*PROBLEM DETAILS*:
Take the material below and reproduce, word for word, only the lines from the line with "Экстраверсия | 49 | 50 |" through the line with "123 | 3% | 66%".
*** Begin section ***
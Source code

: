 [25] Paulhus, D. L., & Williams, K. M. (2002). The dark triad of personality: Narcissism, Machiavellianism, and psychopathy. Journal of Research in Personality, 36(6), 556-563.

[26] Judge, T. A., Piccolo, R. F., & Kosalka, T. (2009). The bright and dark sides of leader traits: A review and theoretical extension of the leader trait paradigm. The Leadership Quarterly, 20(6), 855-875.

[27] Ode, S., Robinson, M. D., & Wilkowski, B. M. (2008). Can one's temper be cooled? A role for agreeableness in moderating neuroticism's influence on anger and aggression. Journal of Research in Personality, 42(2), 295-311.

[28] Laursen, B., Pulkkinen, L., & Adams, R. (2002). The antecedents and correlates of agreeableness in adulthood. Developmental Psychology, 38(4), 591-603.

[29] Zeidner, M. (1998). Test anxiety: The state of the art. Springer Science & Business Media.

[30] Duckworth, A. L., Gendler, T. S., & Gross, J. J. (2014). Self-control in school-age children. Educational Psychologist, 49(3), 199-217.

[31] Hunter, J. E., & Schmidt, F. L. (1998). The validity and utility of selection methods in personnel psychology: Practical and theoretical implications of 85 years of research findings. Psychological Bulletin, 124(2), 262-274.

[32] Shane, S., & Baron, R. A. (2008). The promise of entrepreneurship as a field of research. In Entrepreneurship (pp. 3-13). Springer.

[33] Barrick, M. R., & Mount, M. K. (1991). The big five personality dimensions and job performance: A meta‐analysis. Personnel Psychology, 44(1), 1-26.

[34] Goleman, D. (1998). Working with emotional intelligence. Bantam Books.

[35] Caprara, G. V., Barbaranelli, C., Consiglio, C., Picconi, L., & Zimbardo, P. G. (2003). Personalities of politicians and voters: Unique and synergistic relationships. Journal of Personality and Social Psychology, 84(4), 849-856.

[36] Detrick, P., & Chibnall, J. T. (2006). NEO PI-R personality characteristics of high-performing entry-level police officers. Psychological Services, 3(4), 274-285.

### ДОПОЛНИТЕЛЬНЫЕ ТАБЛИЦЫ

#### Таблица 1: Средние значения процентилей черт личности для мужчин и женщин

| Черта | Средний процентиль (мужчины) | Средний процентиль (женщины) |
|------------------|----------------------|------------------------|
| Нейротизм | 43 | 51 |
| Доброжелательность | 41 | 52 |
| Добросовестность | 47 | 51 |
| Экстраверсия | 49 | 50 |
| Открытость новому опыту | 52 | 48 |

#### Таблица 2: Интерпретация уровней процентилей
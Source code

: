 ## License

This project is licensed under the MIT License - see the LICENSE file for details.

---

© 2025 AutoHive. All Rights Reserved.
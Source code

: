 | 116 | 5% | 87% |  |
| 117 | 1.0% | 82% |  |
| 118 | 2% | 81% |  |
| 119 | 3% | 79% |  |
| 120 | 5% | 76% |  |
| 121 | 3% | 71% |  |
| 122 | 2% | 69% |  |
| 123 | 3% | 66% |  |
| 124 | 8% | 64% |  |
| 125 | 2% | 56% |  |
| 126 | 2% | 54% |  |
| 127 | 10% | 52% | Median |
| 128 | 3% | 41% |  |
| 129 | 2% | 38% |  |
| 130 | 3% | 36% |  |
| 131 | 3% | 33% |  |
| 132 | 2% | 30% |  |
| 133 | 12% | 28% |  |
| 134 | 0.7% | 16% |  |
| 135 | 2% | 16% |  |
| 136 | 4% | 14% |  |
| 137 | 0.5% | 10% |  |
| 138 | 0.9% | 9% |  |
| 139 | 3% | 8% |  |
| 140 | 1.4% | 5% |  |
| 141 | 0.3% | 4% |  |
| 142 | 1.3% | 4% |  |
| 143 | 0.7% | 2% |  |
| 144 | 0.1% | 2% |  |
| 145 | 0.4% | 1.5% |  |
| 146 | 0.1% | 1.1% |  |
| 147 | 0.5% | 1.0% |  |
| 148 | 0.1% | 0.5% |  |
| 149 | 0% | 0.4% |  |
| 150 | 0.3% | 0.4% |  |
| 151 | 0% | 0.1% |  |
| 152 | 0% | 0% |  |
*** End section ***
*EXERCISE OUTPUT*:
| Экстраверсия | 49 | 50 |
| Открытость новому опыту | 52 | 48 |

#### Таблица 2: Интерпретация уровней процентилей
Source code

: ## License

This project is licensed under the MIT License - see the LICENSE file for details.

---

© 2025 AutoHive. All Rights Reserved.
Source code

: | 116 | 5% | 87% |  |
| 117 | 1.0% | 82% |  |
| 118 | 2% | 81% |  |
| 119 | 3% | 79% |  |
| 120 | 5% | 76% |  |
| 121 | 3% | 71% |  |
| 122 | 2% | 69% |  |
| 123 | 3% | 66% |  |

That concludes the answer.